Plain-text document sources
================

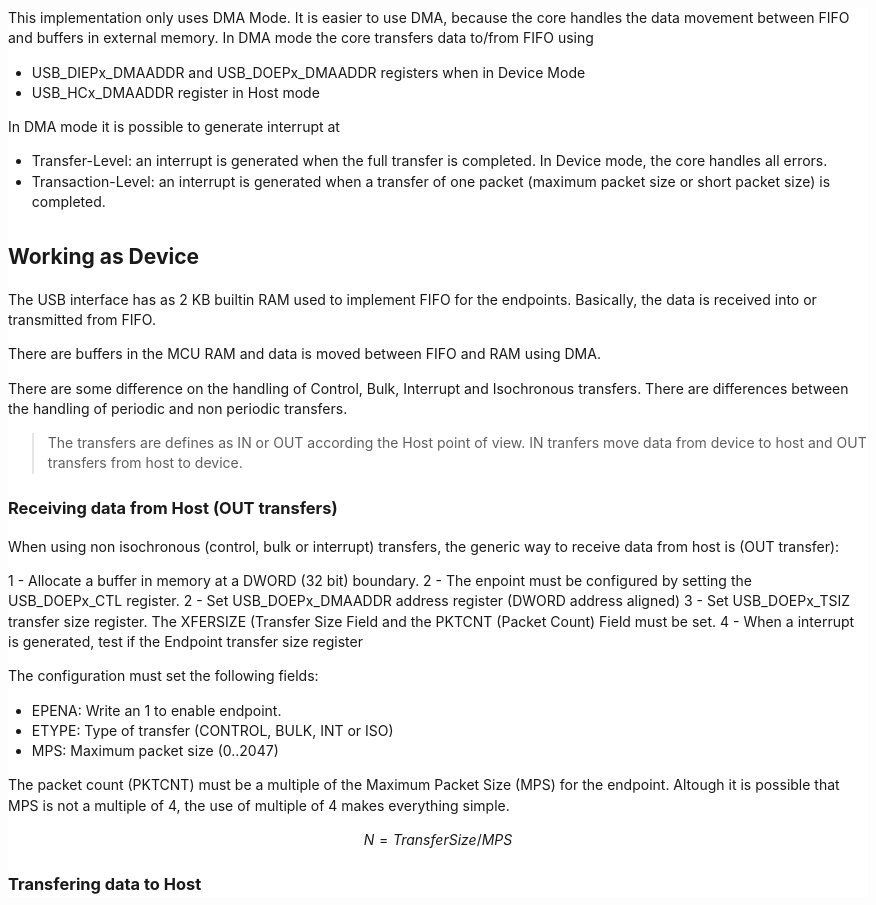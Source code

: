This implementation only uses DMA Mode. It is easier to use DMA, because the
core handles the data movement between FIFO and buffers in external memory.
In DMA mode the core transfers data  to/from FIFO using

* USB_DIEPx_DMAADDR and USB_DOEPx_DMAADDR registers when in Device Mode
* USB_HCx_DMAADDR register in Host mode

In DMA mode it is possible to generate interrupt at

* Transfer-Level: an interrupt is generated when the full transfer is completed.
  In Device mode, the core handles all errors.
* Transaction-Level: an interrupt is generated when a transfer of one packet
  (maximum packet size or short packet size) is completed.

## Working as Device

The USB interface has as 2 KB builtin RAM used to implement FIFO for the
endpoints. Basically, the data is received into or transmitted from FIFO.

There are buffers in the MCU RAM and data is moved between FIFO and RAM using
DMA.

There are some difference on the handling of Control, Bulk, Interrupt and
Isochronous transfers. There are differences between the handling of periodic
and non periodic transfers.

> The transfers are defines as IN or OUT according the Host point of view.
> IN tranfers move data from device to host and OUT transfers from host to
> device.

### Receiving data from Host (OUT transfers)

When using non isochronous (control, bulk or interrupt) transfers, the generic
 way to receive data from host is (OUT transfer):

1 - Allocate a buffer in memory at a DWORD (32 bit) boundary.
2 - The enpoint must be configured by setting the USB_DOEPx_CTL register.
2 - Set USB_DOEPx_DMAADDR address register (DWORD address aligned)
3 - Set USB_DOEPx_TSIZ transfer size register. The XFERSIZE (Transfer Size
    Field and the PKTCNT (Packet Count) Field must be set.
4 - When a interrupt is generated, test if the Endpoint transfer size register


The configuration must set the following fields:

* EPENA: Write an 1 to enable endpoint.
* ETYPE: Type of transfer (CONTROL, BULK, INT or ISO)
* MPS: Maximum packet size (0..2047)

The packet count (PKTCNT) must be a multiple of the Maximum Packet Size (MPS)
 for the endpoint. Altough it is possible that MPS is not a multiple of 4, the
 use of multiple of 4 makes everything simple.

   $$ N = TransferSize/MPS $$

### Transfering data to Host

================

▶ Task to carry out:
The preceding entries are to be returned verbatim, with every picture excluded.

▶ Final answer:
Source code

:This implementation only uses DMA Mode. It is easier to use DMA, because the
core handles the data movement between FIFO and buffers in external memory.
In DMA mode the core transfers data  to/from FIFO using

* USB_DIEPx_DMAADDR and USB_DOEPx_DMAADDR registers when in Device Mode
* USB_HCx_DMAADDR register in Host mode

In DMA mode it is possible to generate interrupt at

* Transfer-Level: an interrupt is generated when the full transfer is completed.
  In Device mode, the core handles all errors.
* Transaction-Level: an interrupt is generated when a transfer of one packet
  (maximum packet size or short packet size) is completed.

## Working as Device

The USB interface has as 2 KB builtin RAM used to implement FIFO for the
endpoints. Basically, the data is received into or transmitted from FIFO.

There are buffers in the MCU RAM and data is moved between FIFO and RAM using
DMA.

There are some difference on the handling of Control, Bulk, Interrupt and
Isochronous transfers. There are differences between the handling of periodic
and non periodic transfers.

> The transfers are defines as IN or OUT according the Host point of view.
> IN tranfers move data from device to host and OUT transfers from host to
> device.

### Receiving data from Host (OUT transfers)

When using non isochronous (control, bulk or interrupt) transfers, the generic
 way to receive data from host is (OUT transfer):

1 - Allocate a buffer in memory at a DWORD (32 bit) boundary.
2 - The enpoint must be configured by setting the USB_DOEPx_CTL register.
2 - Set USB_DOEPx_DMAADDR address register (DWORD address aligned)
3 - Set USB_DOEPx_TSIZ transfer size register. The XFERSIZE (Transfer Size
    Field and the PKTCNT (Packet Count) Field must be set.
4 - When a interrupt is generated, test if the Endpoint transfer size register


The configuration must set the following fields:

* EPENA: Write an 1 to enable endpoint.
* ETYPE: Type of transfer (CONTROL, BULK, INT or ISO)
* MPS: Maximum packet size (0..2047)

The packet count (PKTCNT) must be a multiple of the Maximum Packet Size (MPS)
 for the endpoint. Altough it is possible that MPS is not a multiple of 4, the
 use of multiple of 4 makes everything simple.

   $$ N = TransferSize/MPS $$

### Transfering data to Host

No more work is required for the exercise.